→ What is being asked: Below are some entries. Copy each line that holds the string "Liang".

→ Listed entries:
====

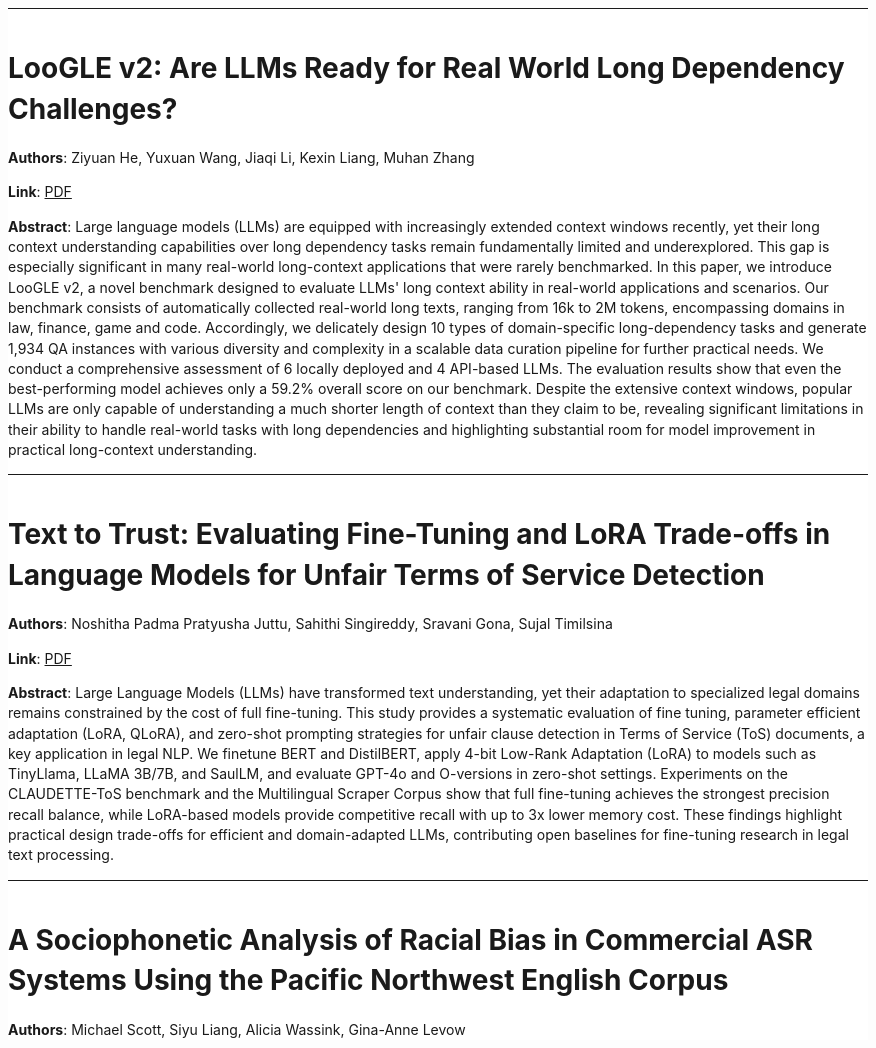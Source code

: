 
---
# LooGLE v2: Are LLMs Ready for Real World Long Dependency Challenges? 

**Authors**: Ziyuan He, Yuxuan Wang, Jiaqi Li, Kexin Liang, Muhan Zhang  

**Link**: [PDF](https://arxiv.org/pdf/2510.22548)  

**Abstract**: Large language models (LLMs) are equipped with increasingly extended context windows recently, yet their long context understanding capabilities over long dependency tasks remain fundamentally limited and underexplored. This gap is especially significant in many real-world long-context applications that were rarely benchmarked. In this paper, we introduce LooGLE v2, a novel benchmark designed to evaluate LLMs' long context ability in real-world applications and scenarios. Our benchmark consists of automatically collected real-world long texts, ranging from 16k to 2M tokens, encompassing domains in law, finance, game and code. Accordingly, we delicately design 10 types of domain-specific long-dependency tasks and generate 1,934 QA instances with various diversity and complexity in a scalable data curation pipeline for further practical needs. We conduct a comprehensive assessment of 6 locally deployed and 4 API-based LLMs. The evaluation results show that even the best-performing model achieves only a 59.2% overall score on our benchmark. Despite the extensive context windows, popular LLMs are only capable of understanding a much shorter length of context than they claim to be, revealing significant limitations in their ability to handle real-world tasks with long dependencies and highlighting substantial room for model improvement in practical long-context understanding. 

---
# Text to Trust: Evaluating Fine-Tuning and LoRA Trade-offs in Language Models for Unfair Terms of Service Detection 

**Authors**: Noshitha Padma Pratyusha Juttu, Sahithi Singireddy, Sravani Gona, Sujal Timilsina  

**Link**: [PDF](https://arxiv.org/pdf/2510.22531)  

**Abstract**: Large Language Models (LLMs) have transformed text understanding, yet their adaptation to specialized legal domains remains constrained by the cost of full fine-tuning. This study provides a systematic evaluation of fine tuning, parameter efficient adaptation (LoRA, QLoRA), and zero-shot prompting strategies for unfair clause detection in Terms of Service (ToS) documents, a key application in legal NLP. We finetune BERT and DistilBERT, apply 4-bit Low-Rank Adaptation (LoRA) to models such as TinyLlama, LLaMA 3B/7B, and SaulLM, and evaluate GPT-4o and O-versions in zero-shot settings. Experiments on the CLAUDETTE-ToS benchmark and the Multilingual Scraper Corpus show that full fine-tuning achieves the strongest precision recall balance, while LoRA-based models provide competitive recall with up to 3x lower memory cost. These findings highlight practical design trade-offs for efficient and domain-adapted LLMs, contributing open baselines for fine-tuning research in legal text processing. 

---
# A Sociophonetic Analysis of Racial Bias in Commercial ASR Systems Using the Pacific Northwest English Corpus 

**Authors**: Michael Scott, Siyu Liang, Alicia Wassink, Gina-Anne Levow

====

→ Response to the task:
**Authors**: Ziyuan He, Yuxuan Wang, Jiaqi Li, Kexin Liang, Muhan Zhang  
**Authors**: Michael Scott, Siyu Liang, Alicia Wassink, Gina-Anne Levow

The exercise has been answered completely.